Multi-Diseases Dataset Composed of Medical Sensors and Text inputs: Simulated Dataset Accompanied with Codes

Published: 29-10-2020| Version 1 | DOI: 10.17632/22d2kcr2yp.1
omar salman,
Mohammed I. Aal-Nouman ,
zahraa taha,
Muntadher Q. Alsabah,
Yaseein Soubhi Hussein


This dataset package presents a simulated dataset for triaging and prioritizing patients to multi emergency levels. Four types of data are presented which are: (ECG, blood pressure, and SpO2 signals) and the fourth is text-inputs. For the ECG, blood pressure, and SpO2 signals, the online library Physionet [1], which is considered the most reliable and relevant library in healthcare services and bioinformatics sciences, was used.
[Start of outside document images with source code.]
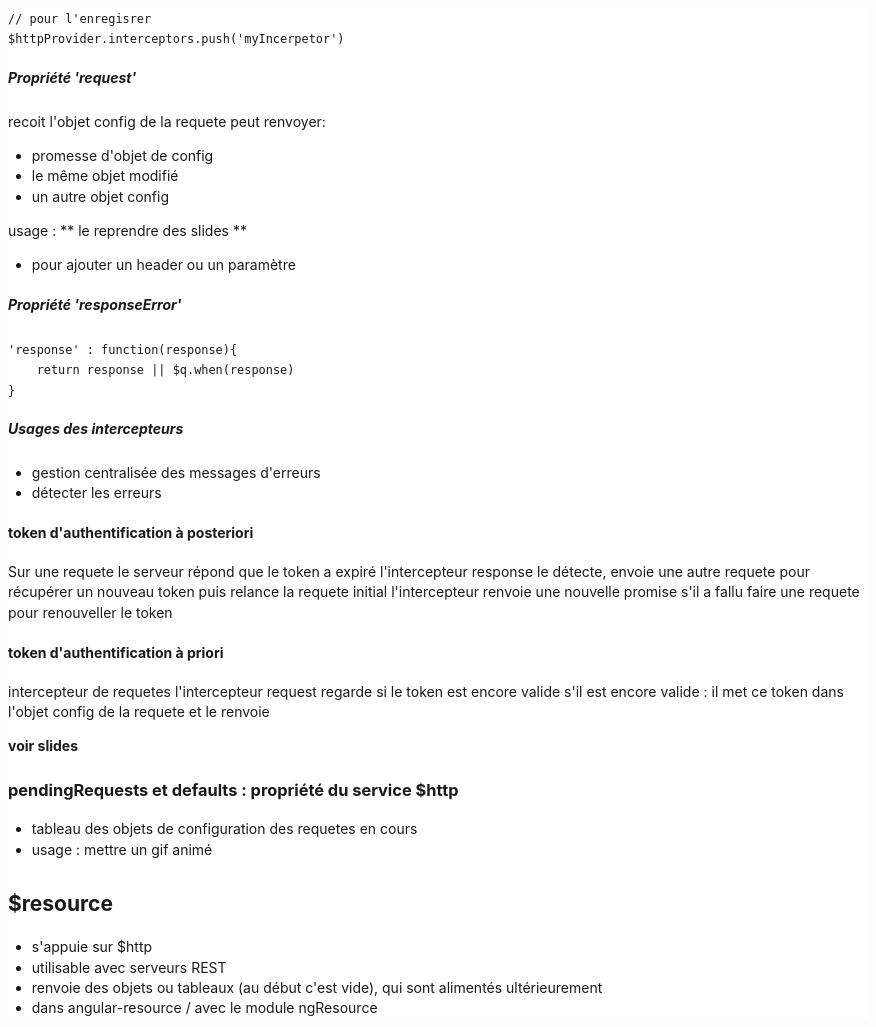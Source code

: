 
	// pour l'enregisrer
	$httpProvider.interceptors.push('myIncerpetor')


##### Propriété 'request'

recoit l'objet config de la requete
peut renvoyer:
- promesse d'objet de config
- le même objet modifié
- un autre objet config

usage :  ** le reprendre des slides **
- pour ajouter un header ou un paramètre

##### Propriété 'responseError'

	'response' : function(response){
		return response || $q.when(response)
	}

##### Usages des intercepteurs

- gestion centralisée des messages d'erreurs
- détecter les erreurs


#### token d'authentification à posteriori

Sur une requete le serveur répond que le token a expiré
l'intercepteur response le détecte, envoie une autre requete pour récupérer un nouveau token puis relance la requete initial
l'intercepteur renvoie une nouvelle promise s'il a fallu faire une requete pour renouveller le token


#### token d'authentification à priori
intercepteur de requetes
l'intercepteur request regarde si le token est encore valide
s'il est encore valide : il met ce token dans l'objet config de la requete et le renvoie

**voir slides**

### pendingRequests et defaults : propriété du service $http

- tableau des objets de configuration des requetes en cours
- usage : mettre un gif animé


## $resource

- s'appuie sur $http
- utilisable avec serveurs REST
- renvoie des objets ou tableaux (au début c'est vide), qui sont alimentés ultérieurement
- dans angular-resource / avec le module ngResource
The library contains collections of databases, and signals related to ECG, blood pressure, and SpO2 sensor. However, Simulated data accompanied by codes are presented. The contributions of our presented dataset are (1) The presented dataset is considered as vital features extracted from the signal records. The dataset includes medical vital features: (QRS width, ST Elevation, Peaks number and Cycle interval from ECG signal, SpO2 level from SpO2 signal and High Blood (systolic) Pressure value and Low-Pressure (diastolic) value from Blood Pressure signal). Those features were extracted based on our machine learning algorithms. In addition to that, new medical features were added based on medical doctors' recommendations as text-inputs: Chest pain, Shortness of Breath, Palpitation, and whether the patient at rest or not. All these features considered significant symptoms for many diseases such as Heart attack or stroke, Sleep apnea, Heart failure, arrhythmia, and blood pressure chronic diseases. Therefore, (2) The formulated dataset is considered in the doctor diagnostic procedures for identifying the patients' emergency level. (3) in the online library [1], the ECG, blood pressure, and SpO2 were represented as signals. In contrast, we achieved the signal processing tasks and we re-present the dataset by numeric values for the vital features in Excel sheet representations. Moreover (4) based on our simulation outcomes, the dataset is re-organized and re-formatted in structure dataset format. The dataset is represented in terms of tables to illustrate the patient's profile and type of diseases. (5) The presented dataset is utilized in the evaluation of medical monitoring and healthcare provisioning systems [2], and finally (6) the Simulation codes for feature extractions functions are presented.


Steps to reproduce

The ECG, blood pressure, and SpO2 signals were collected from the online library Physionet [1]. Each signal has more than 2000 elements, each element in the signal has two values. The first value represents time and the second represents voltage. The array of each signal has two columns (each column represents a value). The number of rows is defined by the number of elements in the signal, which starts from (0) and ends at (n). A real time data processing algorithm was designed to extract the required features. We implemented our algorithms in simulation environment. Simulation Setup: The software architecture for our algorithms is implemented with JAVA programming language. Moreover, XAMMP was used. based on our simulation outcomes, the dataset is re-organized and re-formatted in structure dataset format. The dataset is re-presented in terms of tables. The dataset illustrates the patient's profile and type of diseases.